To ask the question is to answer it.

Still, I’m wary of any thinking along the lines of “THIS is the scandal that will finally bring down Biden!” So far, he’s survived:

• Plagiarizing his 1988 campaign speeches, and going further back, maybe some of his classwork in law school, too.

• Said of Barack Obama in 2008, “I mean, you got the first mainstream African American who is articulate and bright and clean and a nice-looking guy.”

• Wandering hands, sniffing hair, general creepiness.

• Using his office as vice president to help secure a cushy million-dollar job and a billion-dollar investment from nasty governments in Kyiv and Beijing.

There are more, but I think I’ve covered the important lowlights.

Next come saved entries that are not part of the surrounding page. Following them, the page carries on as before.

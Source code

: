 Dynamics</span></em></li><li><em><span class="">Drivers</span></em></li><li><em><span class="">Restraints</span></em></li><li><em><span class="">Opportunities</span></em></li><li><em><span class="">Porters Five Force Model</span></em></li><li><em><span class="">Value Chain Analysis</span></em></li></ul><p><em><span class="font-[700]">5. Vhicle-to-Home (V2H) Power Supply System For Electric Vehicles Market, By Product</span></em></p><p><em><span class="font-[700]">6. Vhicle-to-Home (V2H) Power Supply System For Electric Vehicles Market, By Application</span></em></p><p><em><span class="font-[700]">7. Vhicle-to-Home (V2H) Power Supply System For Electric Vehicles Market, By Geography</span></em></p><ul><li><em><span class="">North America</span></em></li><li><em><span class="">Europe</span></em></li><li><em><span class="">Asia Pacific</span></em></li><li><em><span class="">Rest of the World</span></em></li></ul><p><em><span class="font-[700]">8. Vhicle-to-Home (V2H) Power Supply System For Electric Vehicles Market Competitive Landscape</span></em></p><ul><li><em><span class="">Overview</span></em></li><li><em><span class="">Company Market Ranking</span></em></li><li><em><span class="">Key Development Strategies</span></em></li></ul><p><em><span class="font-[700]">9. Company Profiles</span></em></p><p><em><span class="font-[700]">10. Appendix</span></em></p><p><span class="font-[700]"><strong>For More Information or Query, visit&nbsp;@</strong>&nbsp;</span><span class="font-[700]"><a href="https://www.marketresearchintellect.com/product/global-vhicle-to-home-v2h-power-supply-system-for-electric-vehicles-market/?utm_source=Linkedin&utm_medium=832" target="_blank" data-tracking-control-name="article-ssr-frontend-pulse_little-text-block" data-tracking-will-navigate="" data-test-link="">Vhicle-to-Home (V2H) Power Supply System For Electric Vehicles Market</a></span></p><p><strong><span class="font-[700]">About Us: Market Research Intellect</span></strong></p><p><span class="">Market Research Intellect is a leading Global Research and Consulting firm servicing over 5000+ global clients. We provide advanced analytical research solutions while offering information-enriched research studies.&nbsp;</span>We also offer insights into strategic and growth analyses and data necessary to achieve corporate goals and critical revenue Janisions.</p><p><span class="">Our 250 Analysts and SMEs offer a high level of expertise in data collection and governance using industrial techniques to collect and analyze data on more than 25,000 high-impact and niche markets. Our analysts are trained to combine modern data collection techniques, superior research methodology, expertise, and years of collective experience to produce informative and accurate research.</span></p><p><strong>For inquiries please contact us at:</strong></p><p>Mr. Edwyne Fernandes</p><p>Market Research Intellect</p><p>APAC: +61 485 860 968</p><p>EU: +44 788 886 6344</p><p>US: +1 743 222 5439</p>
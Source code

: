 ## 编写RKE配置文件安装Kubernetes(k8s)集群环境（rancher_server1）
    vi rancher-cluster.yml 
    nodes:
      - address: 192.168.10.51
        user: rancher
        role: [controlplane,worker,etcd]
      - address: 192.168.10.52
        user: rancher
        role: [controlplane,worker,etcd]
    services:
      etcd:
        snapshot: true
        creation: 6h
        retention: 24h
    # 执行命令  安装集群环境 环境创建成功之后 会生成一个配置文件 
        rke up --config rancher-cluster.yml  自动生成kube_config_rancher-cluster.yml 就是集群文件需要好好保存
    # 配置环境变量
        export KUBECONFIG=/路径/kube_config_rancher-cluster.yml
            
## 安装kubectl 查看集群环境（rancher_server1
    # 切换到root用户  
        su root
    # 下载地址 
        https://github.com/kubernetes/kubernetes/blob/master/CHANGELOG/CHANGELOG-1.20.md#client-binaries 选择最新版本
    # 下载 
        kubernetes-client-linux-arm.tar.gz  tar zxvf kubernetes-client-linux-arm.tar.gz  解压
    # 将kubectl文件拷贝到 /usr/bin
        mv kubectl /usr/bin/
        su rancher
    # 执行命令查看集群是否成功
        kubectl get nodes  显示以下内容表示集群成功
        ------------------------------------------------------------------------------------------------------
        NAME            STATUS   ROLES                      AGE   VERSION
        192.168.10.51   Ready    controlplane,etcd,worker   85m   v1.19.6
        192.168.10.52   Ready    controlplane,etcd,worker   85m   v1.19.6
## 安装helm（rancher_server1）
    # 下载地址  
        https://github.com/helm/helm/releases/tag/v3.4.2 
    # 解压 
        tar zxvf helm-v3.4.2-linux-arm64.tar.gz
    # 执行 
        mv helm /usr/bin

The point is that if Biden survived all that (with a big assist from the Complicit Media), then what are the odds of him being brought down by his relationship with a corrupt union boss or by a 27-year-old #MeToo accusation?

Unless something big happens to shatter his candidacy, it looks like Biden is going to flail his way right to the nomination. I’ll be happy to see him lose in November, but given just what a corrupt and awful individual Biden is proven to be, wouldn’t you rather face a stronger Democrat on Election Day than let Biden retire with any honor intact?